--- RECORDS PROVIDED Enclosed Below ---
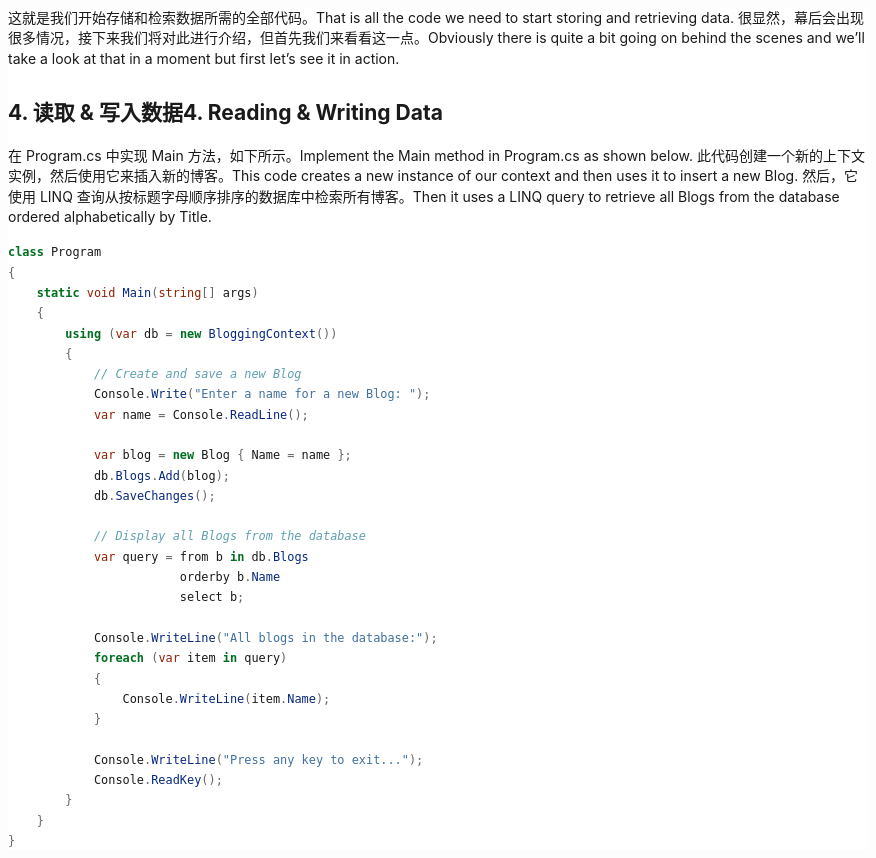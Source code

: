 <span data-ttu-id="f1f1c-145">这就是我们开始存储和检索数据所需的全部代码。</span><span class="sxs-lookup"><span data-stu-id="f1f1c-145">That is all the code we need to start storing and retrieving data.</span></span> <span data-ttu-id="f1f1c-146">很显然，幕后会出现很多情况，接下来我们将对此进行介绍，但首先我们来看看这一点。</span><span class="sxs-lookup"><span data-stu-id="f1f1c-146">Obviously there is quite a bit going on behind the scenes and we’ll take a look at that in a moment but first let’s see it in action.</span></span>

## <a name="4-reading--writing-data"></a><span data-ttu-id="f1f1c-147">4. 读取 & 写入数据</span><span class="sxs-lookup"><span data-stu-id="f1f1c-147">4. Reading & Writing Data</span></span>

<span data-ttu-id="f1f1c-148">在 Program.cs 中实现 Main 方法，如下所示。</span><span class="sxs-lookup"><span data-stu-id="f1f1c-148">Implement the Main method in Program.cs as shown below.</span></span> <span data-ttu-id="f1f1c-149">此代码创建一个新的上下文实例，然后使用它来插入新的博客。</span><span class="sxs-lookup"><span data-stu-id="f1f1c-149">This code creates a new instance of our context and then uses it to insert a new Blog.</span></span> <span data-ttu-id="f1f1c-150">然后，它使用 LINQ 查询从按标题字母顺序排序的数据库中检索所有博客。</span><span class="sxs-lookup"><span data-stu-id="f1f1c-150">Then it uses a LINQ query to retrieve all Blogs from the database ordered alphabetically by Title.</span></span>

``` csharp
class Program
{
    static void Main(string[] args)
    {
        using (var db = new BloggingContext())
        {
            // Create and save a new Blog
            Console.Write("Enter a name for a new Blog: ");
            var name = Console.ReadLine();

            var blog = new Blog { Name = name };
            db.Blogs.Add(blog);
            db.SaveChanges();

            // Display all Blogs from the database
            var query = from b in db.Blogs
                        orderby b.Name
                        select b;

            Console.WriteLine("All blogs in the database:");
            foreach (var item in query)
            {
                Console.WriteLine(item.Name);
            }

            Console.WriteLine("Press any key to exit...");
            Console.ReadKey();
        }
    }
}
```
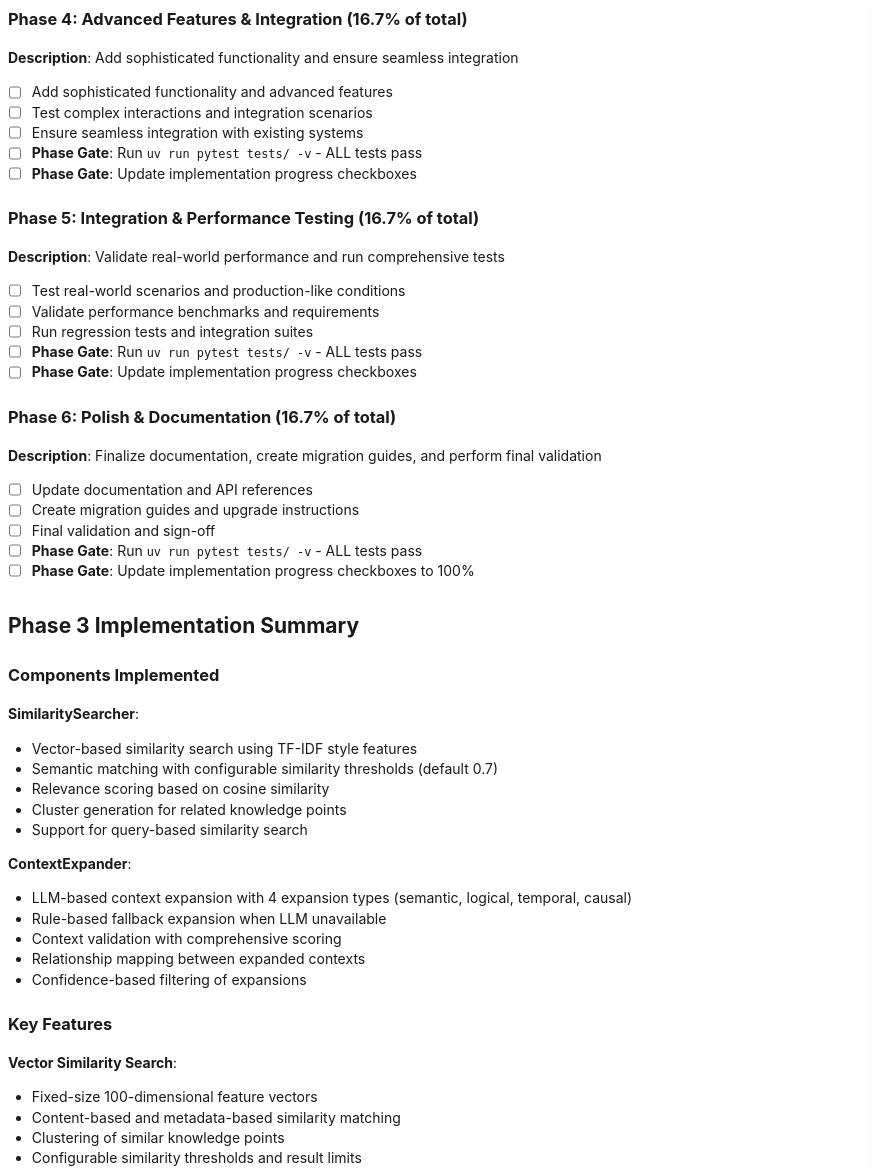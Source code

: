 ### Phase 4: Advanced Features & Integration (16.7% of total)
**Description**: Add sophisticated functionality and ensure seamless integration
- [ ] Add sophisticated functionality and advanced features
- [ ] Test complex interactions and integration scenarios
- [ ] Ensure seamless integration with existing systems
- [ ] **Phase Gate**: Run `uv run pytest tests/ -v` - ALL tests pass
- [ ] **Phase Gate**: Update implementation progress checkboxes

### Phase 5: Integration & Performance Testing (16.7% of total)
**Description**: Validate real-world performance and run comprehensive tests
- [ ] Test real-world scenarios and production-like conditions
- [ ] Validate performance benchmarks and requirements
- [ ] Run regression tests and integration suites
- [ ] **Phase Gate**: Run `uv run pytest tests/ -v` - ALL tests pass
- [ ] **Phase Gate**: Update implementation progress checkboxes

### Phase 6: Polish & Documentation (16.7% of total)
**Description**: Finalize documentation, create migration guides, and perform final validation
- [ ] Update documentation and API references
- [ ] Create migration guides and upgrade instructions
- [ ] Final validation and sign-off
- [ ] **Phase Gate**: Run `uv run pytest tests/ -v` - ALL tests pass
- [ ] **Phase Gate**: Update implementation progress checkboxes to 100%

## Phase 3 Implementation Summary

### Components Implemented

**SimilaritySearcher**:
- Vector-based similarity search using TF-IDF style features
- Semantic matching with configurable similarity thresholds (default 0.7)
- Relevance scoring based on cosine similarity
- Cluster generation for related knowledge points
- Support for query-based similarity search

**ContextExpander**:
- LLM-based context expansion with 4 expansion types (semantic, logical, temporal, causal)
- Rule-based fallback expansion when LLM unavailable
- Context validation with comprehensive scoring
- Relationship mapping between expanded contexts
- Confidence-based filtering of expansions

### Key Features

**Vector Similarity Search**:
- Fixed-size 100-dimensional feature vectors
- Content-based and metadata-based similarity matching
- Clustering of similar knowledge points
- Configurable similarity thresholds and result limits
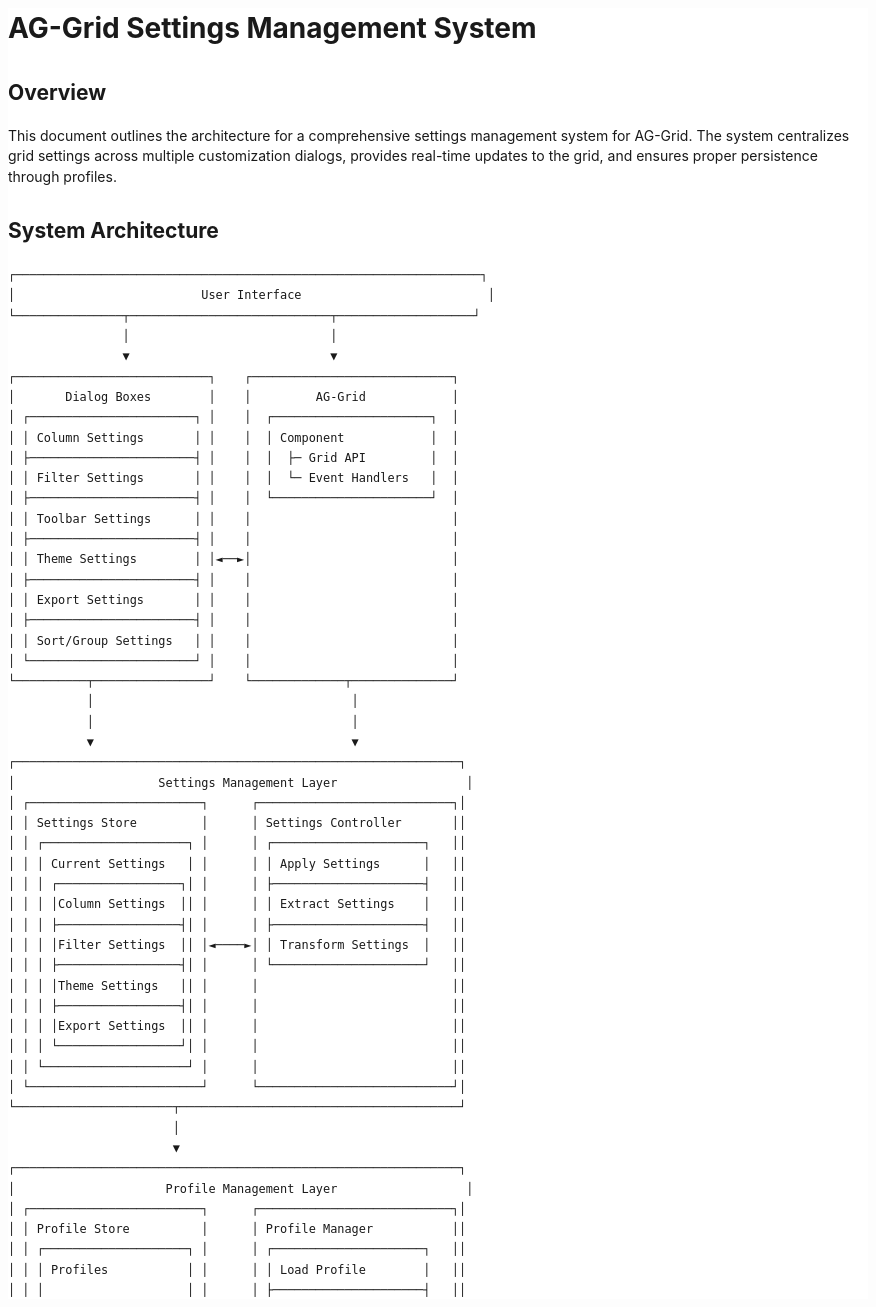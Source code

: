 # AG-Grid Settings Management System

## Overview

This document outlines the architecture for a comprehensive settings management system for AG-Grid. The system centralizes grid settings across multiple customization dialogs, provides real-time updates to the grid, and ensures proper persistence through profiles.

## System Architecture

```
┌─────────────────────────────────────────────────────────────────┐
│                          User Interface                          │
└───────────────┬────────────────────────────┬───────────────────┘
                │                            │
                ▼                            ▼
┌───────────────────────────┐    ┌────────────────────────────┐
│       Dialog Boxes        │    │         AG-Grid            │
│ ┌───────────────────────┐ │    │  ┌──────────────────────┐  │
│ │ Column Settings       │ │    │  │ Component            │  │
│ ├───────────────────────┤ │    │  │  ├─ Grid API         │  │
│ │ Filter Settings       │ │    │  │  └─ Event Handlers   │  │
│ ├───────────────────────┤ │    │  └──────────────────────┘  │
│ │ Toolbar Settings      │ │    │                            │
│ ├───────────────────────┤ │    │                            │
│ │ Theme Settings        │ │◄──►│                            │
│ ├───────────────────────┤ │    │                            │
│ │ Export Settings       │ │    │                            │
│ ├───────────────────────┤ │    │                            │
│ │ Sort/Group Settings   │ │    │                            │
│ └───────────────────────┘ │    │                            │
└──────────┬────────────────┘    └─────────────┬──────────────┘
           │                                    │
           │                                    │
           ▼                                    ▼
┌──────────────────────────────────────────────────────────────┐
│                    Settings Management Layer                  │
│ ┌────────────────────────┐      ┌───────────────────────────┐│
│ │ Settings Store         │      │ Settings Controller       ││
│ │ ┌────────────────────┐ │      │ ┌─────────────────────┐   ││
│ │ │ Current Settings   │ │      │ │ Apply Settings      │   ││
│ │ │ ┌─────────────────┐│ │      │ ├─────────────────────┤   ││
│ │ │ │Column Settings  ││ │      │ │ Extract Settings    │   ││
│ │ │ ├─────────────────┤│ │      │ ├─────────────────────┤   ││
│ │ │ │Filter Settings  ││ │◄────►│ │ Transform Settings  │   ││
│ │ │ ├─────────────────┤│ │      │ └─────────────────────┘   ││
│ │ │ │Theme Settings   ││ │      │                           ││
│ │ │ ├─────────────────┤│ │      │                           ││
│ │ │ │Export Settings  ││ │      │                           ││
│ │ │ └─────────────────┘│ │      │                           ││
│ │ └────────────────────┘ │      │                           ││
│ └────────────────────────┘      └───────────────────────────┘│
└──────────────────────┬───────────────────────────────────────┘
                       │
                       ▼
┌──────────────────────────────────────────────────────────────┐
│                     Profile Management Layer                  │
│ ┌────────────────────────┐      ┌───────────────────────────┐│
│ │ Profile Store          │      │ Profile Manager           ││
│ │ ┌────────────────────┐ │      │ ┌─────────────────────┐   ││
│ │ │ Profiles           │ │      │ │ Load Profile        │   ││
│ │ │                    │ │      │ ├─────────────────────┤   ││
```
--- End of Enclosed RECORDS PROVIDED ---
__WHAT THE TASK ASKS__:
Each line carrying the string "scoring" should be copied out from the entries.

__OUTPUT FOR THIS TASK__:
- Relevance scoring based on cosine similarity
- Context validation with comprehensive scoring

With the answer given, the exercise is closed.